Botswana–Zimbabwe relations are bilateral relations between two neighbouring landlocked Southern African nations of Botswana and Zimbabwe. Both nations are members of the African Union, United Nations, Southern African Development Community and the Non-Aligned Movement. Botswana has an embassy in Harare. Zimbabwe has an embassy in Gaborone.

Two countries established formal diplomatic relations in 1983 after protracted Zimbabwe War of Independence in which Botswana welcomed refugees but refrained from directly supporting the liberation movement due to existential concerns over encirclement by Rhodesia, South West Africa and South Africa.

Zimbabwe is one of the main trading partners of Botswana with two countries signing the original bilateral trade agreement in 1988. Botswana and Zimbabwe share some 500 kilometres long common border. Large scale migration from Zimbabwe to Botswana following the economic crisis of early 2000s led to increased xenophobic violence, border control measures with then President of Botswana Ian Khama designating Zimbabwe as an unfriendly neighbour.

Following the 2008 Zimbabwean general election Botswana played important role in preventing escalation of hostilities between parties involved in post-election confrontations and challenges.
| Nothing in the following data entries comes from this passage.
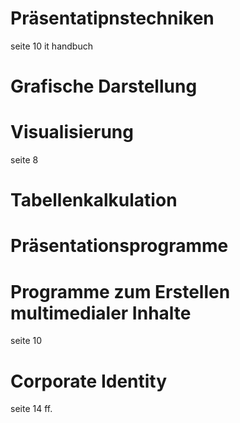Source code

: # Präsentatipnstechniken
seite 10 it handbuch
# Grafische Darstellung

# Visualisierung
seite 8
# Tabellenkalkulation

# Präsentationsprogramme

# Programme zum Erstellen multimedialer Inhalte
seite 10
# Corporate Identity
seite 14 ff.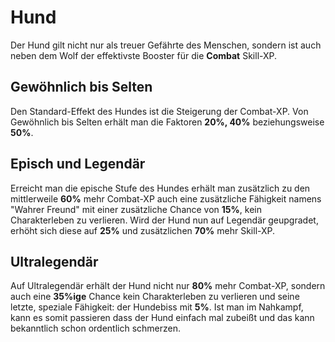 # Hund

Der Hund gilt nicht nur als treuer Gefährte des Menschen, sondern ist auch neben dem Wolf der effektivste Booster für die **Combat** Skill-XP.

## Gewöhnlich bis Selten

Den Standard-Effekt des Hundes ist die Steigerung der Combat-XP. Von Gewöhnlich bis Selten erhält man die Faktoren **20%, 40%** beziehungsweise **50%**.

## Episch und Legendär

Erreicht man die epische Stufe des Hundes erhält man zusätzlich zu den mittlerweile **60%** mehr Combat-XP auch eine zusätzliche Fähigkeit namens "Wahrer Freund" mit einer zusätzliche Chance von **15%**, kein Charakterleben zu verlieren. Wird der Hund nun auf Legendär geupgradet, erhöht sich diese auf **25%** und zusätzlichen **70%** mehr Skill-XP.

## Ultralegendär

Auf Ultralegendär erhält der Hund nicht nur **80%** mehr Combat-XP, sondern auch eine **35%ige** Chance kein Charakterleben zu verlieren und seine letzte, speziale Fähigkeit: der Hundebiss mit **5%**. Ist man im Nahkampf, kann es somit passieren dass der Hund einfach mal zubeißt und das kann bekanntlich schon ordentlich schmerzen.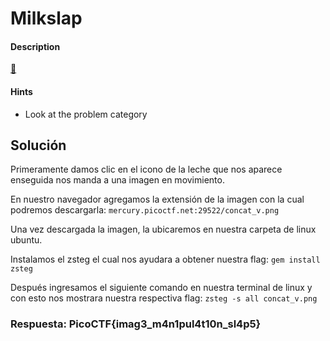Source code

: # Milkslap
#### Description

[🥛](http://mercury.picoctf.net:29522/)

#### Hints

* Look at the problem category

## Solución

Primeramente damos clic en el icono de la leche que nos aparece enseguida nos manda a una imagen en movimiento.

En nuestro navegador agregamos la extensión de la imagen con la cual podremos descargarla:
`mercury.picoctf.net:29522/concat_v.png`

Una vez descargada la imagen, la ubicaremos en nuestra carpeta de linux ubuntu.

Instalamos el zsteg el cual nos ayudara a obtener nuestra flag:
`gem install zsteg`

Después ingresamos el siguiente comando en nuestra terminal de linux y con esto nos mostrara nuestra respectiva flag:
`zsteg -s all concat_v.png`

### Respuesta: PicoCTF{imag3_m4n1pul4t10n_sl4p5}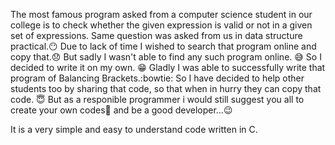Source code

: The most famous program asked from a computer science student in our college is to check whether the given expression is valid or not in a given set of expressions. Same question was asked from us in data structure practical.:no_mouth: 
Due to lack of time I wished to search that program online and copy that.:disappointed: But sadly I wasn't able to find any such program online. :sweat_smile:
So I decided to write it on my own. :grin:
Gladly I was able to successfully write that program of Balancing Brackets.:bowtie:
So I have decided to help other students too by sharing that code, so that when in hurry they can copy that code. :innocent:
But as a responible programmer i would still suggest you all to create your own codes:grimacing: and be a good developer...:wink:
 
 It is a very simple and easy to understand code written in C.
During his visit to Zimbabwe on 1 September 2022 President of Botswana Mokgweetsi Masisi called for the removal of western sanctions imposed on ZANU–PF officials.

== See also ==

- Foreign relations of Botswana
- Foreign relations of Zimbabwe
- Zimbabweans in Botswana

== Sources ==

- Eugene Campbell (2012). "Unfriendly Neighbours: Contemporary migration from Zimbabwe to Botswana"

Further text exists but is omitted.